The hottest joint in Dalston just happens to serve excellent food – Angelina.
There’s something charming about naming a restaurant after one of your Dad’s favourite songs. That’s just what owner Joshua Owens-Baigler (ex River Cafe and Artusi) chose to do when he opened Angelina Restaurant in Dalston with chefs Robin Beparry and Daniele Ceforo who between them have worked at Bevis Marks, Bocca di Lupo, Cafe Murano and Zoilo.
With a kitchen management line up that reflects some of the best of London food trends, I’m curious to find out more about the Italian/Japanese menu that is promised. With a set menu at £39 for five plates and a drinks pairings at £35, this is affordable dining out. The Daily Plate is £9 with a glass of wine or beer for £3. And, the menu really does change every day.
We sat up at the counter where we had the perfect view of everything being prepared for service. Not to be advised if you are hungry though, sitting right next to the pass it was hard to avoid temptation as various delicious-looking dishes were lined up for other people.
Our own meal started with a tiny dish of baby carrots liberally doused with grated Parmesan, black sesame seeds and honey and red wine vinegar reduction. I loved the umami-rich flavour combination and will try my best to make a ‘home’ version of the dressing to try on carrots.
Next up, two plates of fritto misto and more. A crisp light tempura batter encased the kale leaves. Mine came with the addition of lamb sweetbreads and a ham and ricotta doughnut. While the sweetbreads were perfectly cooked encased in panko breadcrumbs and the doughnut was delicious in its own right, I am not convinced the combination was the best – it was almost too much. Perhaps that was simply the fact that my pescatarian companion was perfectly sated by a full plate of fritto misto without the carnivorous additions.
The next offering, a delicate plate of sea bream sashimi served with a dressing of Capezzana olive oil, soy sauce and yuzu was perfection for me. My companion was unduly excited to have his own gastronomic taste affirmed. We’d visited the Capezzana winery in Tuscany and seen their traditional olive oil production.

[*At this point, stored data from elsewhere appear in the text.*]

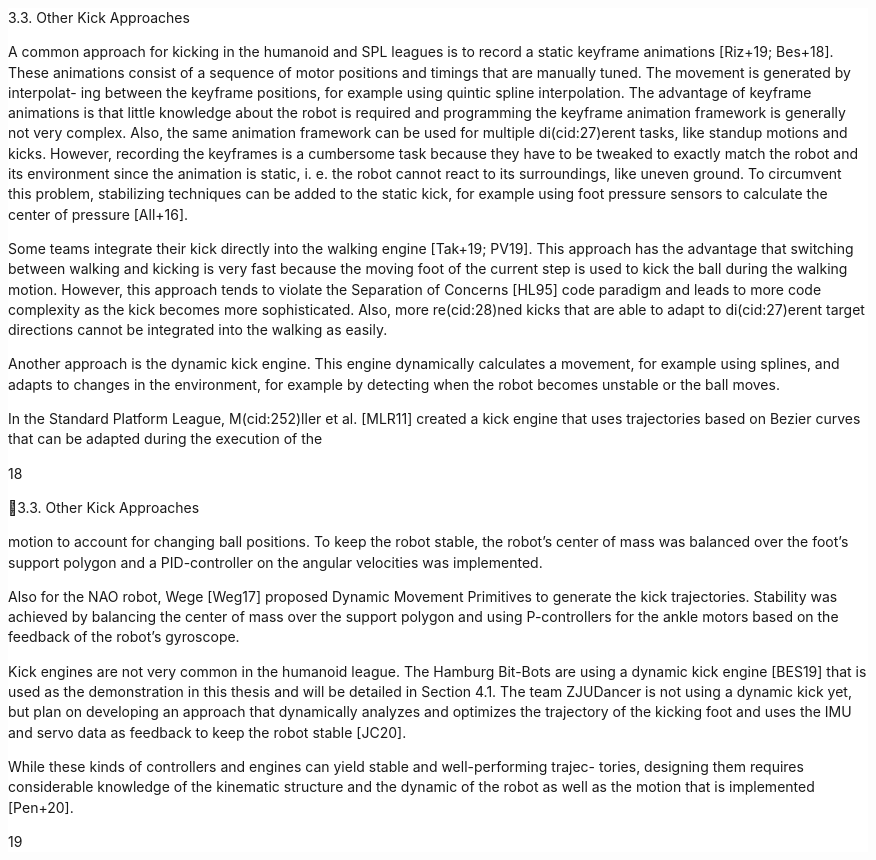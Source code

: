 3.3. Other Kick Approaches

A common approach for kicking in the humanoid and SPL leagues is to record a static
keyframe animations [Riz+19; Bes+18]. These animations consist of a sequence of motor
positions and timings that are manually tuned. The movement is generated by interpolat-
ing between the keyframe positions, for example using quintic spline interpolation. The
advantage of keyframe animations is that little knowledge about the robot is required and
programming the keyframe animation framework is generally not very complex. Also, the
same animation framework can be used for multiple di(cid:27)erent tasks, like standup motions
and kicks. However, recording the keyframes is a cumbersome task because they have to
be tweaked to exactly match the robot and its environment since the animation is static,
i. e. the robot cannot react to its surroundings, like uneven ground. To circumvent this
problem, stabilizing techniques can be added to the static kick, for example using foot
pressure sensors to calculate the center of pressure [All+16].

Some teams integrate their kick directly into the walking engine [Tak+19; PV19]. This
approach has the advantage that switching between walking and kicking is very fast
because the moving foot of the current step is used to kick the ball during the walking
motion. However, this approach tends to violate the Separation of Concerns [HL95] code
paradigm and leads to more code complexity as the kick becomes more sophisticated.
Also, more re(cid:28)ned kicks that are able to adapt to di(cid:27)erent target directions cannot be
integrated into the walking as easily.

Another approach is the dynamic kick engine. This engine dynamically calculates a
movement, for example using splines, and adapts to changes in the environment, for
example by detecting when the robot becomes unstable or the ball moves.

In the Standard Platform League, M(cid:252)ller et al. [MLR11] created a kick engine that uses
trajectories based on Bezier curves that can be adapted during the execution of the

18

3.3. Other Kick Approaches

motion to account for changing ball positions. To keep the robot stable, the robot’s
center of mass was balanced over the foot’s support polygon and a PID-controller on the
angular velocities was implemented.

Also for the NAO robot, Wege [Weg17] proposed Dynamic Movement Primitives to
generate the kick trajectories. Stability was achieved by balancing the center of mass
over the support polygon and using P-controllers for the ankle motors based on the
feedback of the robot’s gyroscope.

Kick engines are not very common in the humanoid league. The Hamburg Bit-Bots are
using a dynamic kick engine [BES19] that is used as the demonstration in this thesis
and will be detailed in Section 4.1. The team ZJUDancer is not using a dynamic kick
yet, but plan on developing an approach that dynamically analyzes and optimizes the
trajectory of the kicking foot and uses the IMU and servo data as feedback to keep the
robot stable [JC20].

While these kinds of controllers and engines can yield stable and well-performing trajec-
tories, designing them requires considerable knowledge of the kinematic structure and
the dynamic of the robot as well as the motion that is implemented [Pen+20].

19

The miniature plate of mackerel, carrot, sesame and Parmesan with lemon balm was the kind of dish I’d eat by the plateful. But, there’s an art to leaving your customers wanting more without letting them go hungry – and Angelina has that down to a tee.
We enjoyed a wine from the Dolomites with the first few dishes. Pojer Sandri, Nosiola, Trentino, 2016 is made with the nosiola grape often used for grappa or sweet wines. Minerally and fresh we thought it was an excellent choice which paired particularly well with the bream.

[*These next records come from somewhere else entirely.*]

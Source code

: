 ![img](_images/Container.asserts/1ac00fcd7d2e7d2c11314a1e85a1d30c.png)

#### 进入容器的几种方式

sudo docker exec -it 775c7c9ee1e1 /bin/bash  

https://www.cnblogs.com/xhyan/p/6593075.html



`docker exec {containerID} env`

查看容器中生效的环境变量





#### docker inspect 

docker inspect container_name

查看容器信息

My companion’s favourite dish was the bucatini – a full-bodied plate of food with black garlic, burrata, Sancho Japanese pepper, anchovies and capers. Apart from top-quality ingredients the careful preparation of house-made pasta ensured we had a perfectly al-dente bowl to enjoy.
Our wine pairing was a rosé pinot grigio Ramato from Specogna, Friuli – Venezia Giulia, 2017. 8 days maceration on the skin provided a light pink colour to this honeysuckle, floral wine.

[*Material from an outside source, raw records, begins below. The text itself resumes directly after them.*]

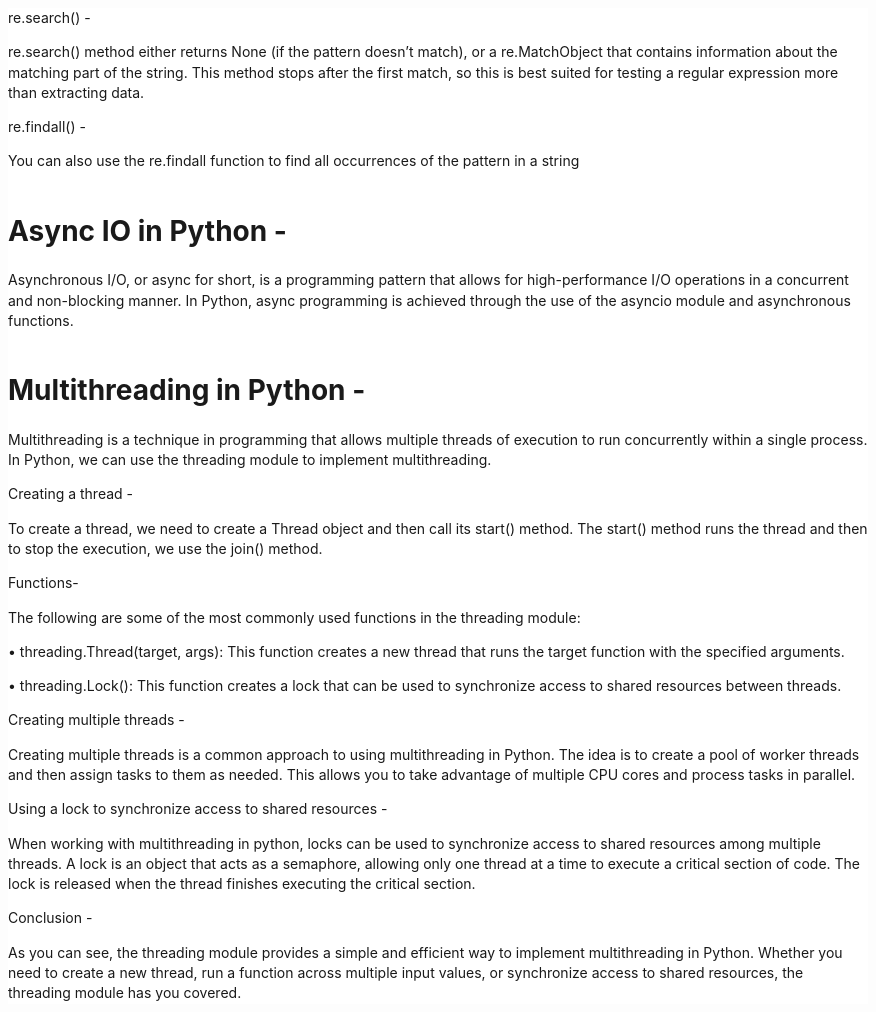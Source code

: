 re.search() -

re.search() method either returns None (if the pattern doesn’t match), or a re.MatchObject that contains information about the matching part of the string. This method stops after the first match, so this is best suited for testing a regular expression more than extracting data.

re.findall() -

You can also use the re.findall function to find all occurrences of the pattern in a string


# Async IO in Python -

Asynchronous I/O, or async for short, is a programming pattern that allows for high-performance I/O operations in a concurrent and non-blocking manner. In Python, async programming is achieved through the use of the asyncio module and asynchronous functions.

# Multithreading in Python -

Multithreading is a technique in programming that allows multiple threads of execution to run concurrently within a single process. In Python, we can use the threading module to implement multithreading.

Creating a thread -

To create a thread, we need to create a Thread object and then call its start() method. The start() method runs the thread and then to stop the execution, we use the join() method.

Functions-

The following are some of the most commonly used functions in the threading module:

• threading.Thread(target, args): This function creates a new thread that runs the target function with the specified arguments.

• threading.Lock(): This function creates a lock that can be used to synchronize access to shared resources between threads.

Creating multiple threads -

Creating multiple threads is a common approach to using multithreading in Python. The idea is to create a pool of worker threads and then assign tasks to them as needed. This allows you to take advantage of multiple CPU cores and process tasks in parallel.

Using a lock to synchronize access to shared resources -

When working with multithreading in python, locks can be used to synchronize access to shared resources among multiple threads. A lock is an object that acts as a semaphore, allowing only one thread at a time to execute a critical section of code. The lock is released when the thread finishes executing the critical section.

Conclusion -

As you can see, the threading module provides a simple and efficient way to implement multithreading in Python. Whether you need to create a new thread, run a function across multiple input values, or synchronize access to shared resources, the threading module has you covered.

At this point, the pescatarian Hedonist and I parted company. I did love my beef short rib with chocolate sauce, kohlrabi purée and cucumber. The meat was tender and intensely flavoured pimped up by the chocolate and the kohlrabi provided the perfect calming complement to this mouthful of deliciousness. With my meat fest, I enjoyed a glass of Taurasi, Vesevo, Aglianico, Campania 2014 from Southern Campania which spends 2 months in oak and 3 years in bottle to produce a blackberry and plum mouthful, full of tannins and a great match for the hearty beef.
Meanwhile, my companion was feasting on the vegetarian option, a patty-pan squash with turnip, ricotta and chilli. He felt it was a little undercooked though a satisfying cheesy and spicy dish which paired nicely with his pinot noir like wine from Alto Adige, a biodynamic and organic low tannin, high fruit mouthful from Der Keil, Manincor, Schiava.
After all that, I scarcely remember the plateful of dessert, polenta with namelaka shiso gelato and chocolate mousse. A crisp Polenta bread complemented the soft chocolate mousse refreshing yet creamy gelato
The sweet Brachetto D’Acqui, wine, Contero, Brachetto, 2017 from Piedmont was full of raspberries and a delicious end to our meal.
We did head off into the tiny but perfectly formed cocktail bar to end the evening but in keeping with the spirit of the place are not posting photos. It’s one of those secrets you just need to explore for yourself, before or after your meal at Angelina Restaurant.